+++ ENTRIES SUPPLIED

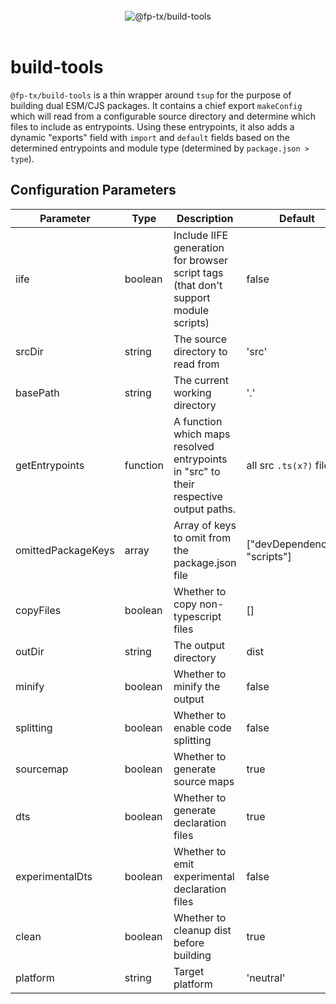 <br>
<div align="center">
  <picture>
    <source media="(prefers-color-scheme: light)" srcset="https://raw.githubusercontent.com/fp-tx/build-tools/assets/build-tools-logo-dark.png">
    <source media="(prefers-color-scheme: dark)" srcset="https://raw.githubusercontent.com/fp-tx/build-tools/assets/build-tools-logo-light.png">
    <img alt="@fp-tx/build-tools" src="https://raw.githubusercontent.com/fp-tx/build-tools/assets/build-tools-logo-purple.png">
  </picture>
</div>
<br>

# build-tools

`@fp-tx/build-tools` is a thin wrapper around `tsup` for the purpose of building dual ESM/CJS packages. It contains a chief export `makeConfig` which will read from a configurable source directory and determine which files to include as entrypoints. Using these entrypoints, it also adds a dynamic "exports" field with `import` and `default` fields based on the determined entrypoints and module type (determined by `package.json > type`).

## Configuration Parameters

| Parameter          | Type     | Description                                                                           | Default                        |
| ------------------ | -------- | ------------------------------------------------------------------------------------- | ------------------------------ |
| iife               | boolean  | Include IIFE generation for browser script tags (that don't support module scripts)   | false                          |
| srcDir             | string   | The source directory to read from                                                     | 'src'                          |
| basePath           | string   | The current working directory                                                         | '.'                            |
| getEntrypoints     | function | A function which maps resolved entrypoints in "src" to their respective output paths. | all src `.ts(x?)` files        |
| omittedPackageKeys | array    | Array of keys to omit from the package.json file                                      | ["devDependencies", "scripts"] |
| copyFiles          | boolean  | Whether to copy non-typescript files                                                  | []                             |
| outDir             | string   | The output directory                                                                  | dist                           |
| minify             | boolean  | Whether to minify the output                                                          | false                          |
| splitting          | boolean  | Whether to enable code splitting                                                      | false                          |
| sourcemap          | boolean  | Whether to generate source maps                                                       | true                           |
| dts                | boolean  | Whether to generate declaration files                                                 | true                           |
| experimentalDts    | boolean  | Whether to emit experimental declaration files                                        | false                          |
| clean              | boolean  | Whether to cleanup dist before building                                               | true                           |
| platform           | string   | Target platform                                                                       | 'neutral'                      |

++++++

Please repeat the lines above exactly, beginning with the line that contains "Whether to copy" and ending with the final one.

• **PROBLEM SOLUTION**
| copyFiles          | boolean  | Whether to copy non-typescript files                                                  | []                             |
| outDir             | string   | The output directory                                                                  | dist                           |
| minify             | boolean  | Whether to minify the output                                                          | false                          |
| splitting          | boolean  | Whether to enable code splitting                                                      | false                          |
| sourcemap          | boolean  | Whether to generate source maps                                                       | true                           |
| dts                | boolean  | Whether to generate declaration files                                                 | true                           |
| experimentalDts    | boolean  | Whether to emit experimental declaration files                                        | false                          |
| clean              | boolean  | Whether to cleanup dist before building                                               | true                           |
| platform           | string   | Target platform                                                                       | 'neutral'                      |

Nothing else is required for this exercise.